I failed in mathematics when I was in grade four or five – I do not remember the exact grade. But do you know why I failed?
Because I could not secure the 33 percent mark required to pass the test. I got 32.
My math teacher called my mother to school and showed her the script. She scolded me severely for failing. Then, the teacher warned that if I did not improve, I would not be promoted to the next grade.
My mother did not talk to me for over a week for getting such poor marks and the "humiliation" that ensued, and I kept wondering what the difference between 32 and 33 was. The teacher could have easily given me one mark as grace.
Out of shame, embarrassment, and pressure from parents, peers and teachers, I worked hard and got 98 percent mark in the final exam.
I never failed in any other exam after that. But I could not stop mulling over it – what makes "33" so special? Why is the pass mark 33? Why not 32, 34, 35 or even 50? 50 would have been more logical.
Has this thought ever come to your mind too? Why does it require 33 percent mark to pass?

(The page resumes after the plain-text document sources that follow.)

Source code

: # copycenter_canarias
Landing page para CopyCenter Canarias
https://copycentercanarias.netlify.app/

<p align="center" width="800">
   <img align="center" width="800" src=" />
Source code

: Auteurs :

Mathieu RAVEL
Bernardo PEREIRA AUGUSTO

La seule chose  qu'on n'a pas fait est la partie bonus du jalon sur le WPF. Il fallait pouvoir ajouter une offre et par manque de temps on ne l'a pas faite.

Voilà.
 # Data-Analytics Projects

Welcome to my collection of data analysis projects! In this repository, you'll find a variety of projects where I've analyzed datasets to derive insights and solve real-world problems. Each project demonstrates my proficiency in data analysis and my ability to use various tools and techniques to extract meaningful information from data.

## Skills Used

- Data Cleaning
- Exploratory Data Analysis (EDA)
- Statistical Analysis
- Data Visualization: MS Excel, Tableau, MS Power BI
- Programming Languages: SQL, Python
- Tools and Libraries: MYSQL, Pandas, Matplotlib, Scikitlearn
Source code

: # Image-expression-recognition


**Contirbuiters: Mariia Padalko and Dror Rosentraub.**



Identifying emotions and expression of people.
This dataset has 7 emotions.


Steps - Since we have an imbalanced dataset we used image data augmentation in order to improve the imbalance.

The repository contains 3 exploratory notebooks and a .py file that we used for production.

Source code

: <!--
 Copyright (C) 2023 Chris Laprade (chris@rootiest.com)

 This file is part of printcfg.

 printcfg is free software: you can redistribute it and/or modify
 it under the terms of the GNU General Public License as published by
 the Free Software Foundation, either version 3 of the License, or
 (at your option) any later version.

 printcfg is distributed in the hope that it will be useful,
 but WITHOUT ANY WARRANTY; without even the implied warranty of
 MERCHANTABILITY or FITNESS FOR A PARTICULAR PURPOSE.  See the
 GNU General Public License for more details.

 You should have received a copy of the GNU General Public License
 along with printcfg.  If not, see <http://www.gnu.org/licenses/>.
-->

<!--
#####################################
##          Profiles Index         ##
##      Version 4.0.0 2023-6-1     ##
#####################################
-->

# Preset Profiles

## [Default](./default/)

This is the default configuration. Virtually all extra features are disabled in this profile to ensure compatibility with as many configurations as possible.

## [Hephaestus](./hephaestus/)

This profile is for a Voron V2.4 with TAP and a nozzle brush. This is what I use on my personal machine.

What is more interesting is that this requirement is the same in three countries in the Indian subcontinent – India, Pakistan and Bangladesh.
There is a history behind everything, and this also has one. This is the colonial legacy set by the British empire, which continued for centuries, and is still going on.
Well, going back in history, the first matriculation exam was held in this subcontinent in 1858 under the British Raj. While checking scripts, officials were in dilemma over deciding on the passing criterion for students – should it be the same as that for British pupils or lower?
To clear the confusion, they consulted British lords. Back then, the pass mark in Britain was 65. They considered that the level of intelligence and intellect of our people was half of theirs, and thus set the pass mark at 32.5, which was half of 65.
This is how they used to look down upon us, and we still cannot come out of this colonial mentality.
Later in 1861, this 32.5 percent was rounded off to 33 percent to make calculations easier. Since then, no one ever questioned or made any attempt to change it.
India, Pakistan and Bangladesh adopted this criterion back then. Even after more than 150 years, they are still continuing this age-old taxonomy of evaluation in their education systems.
Even our public examinations are still held under the colonial system. They are memorisation-centric.
From bagging Nobel Prize to inventing stars to earning names in scientific discoveries to triumphing in sports – the people of this subcontinent have proved their excellence over the years.
Our people were never less intellectual, less bright or less sharp than the white colonisers. Rather, our rich legacy of literature, expertise in trade and commerce, and civilisation lured the British empire to establish their colony here.
We triumphed over the British Raj and freed ourselves from their exploitation through our indomitable movements, but we could not set our minds free from the shackles of imperialism which ended 150 years ago.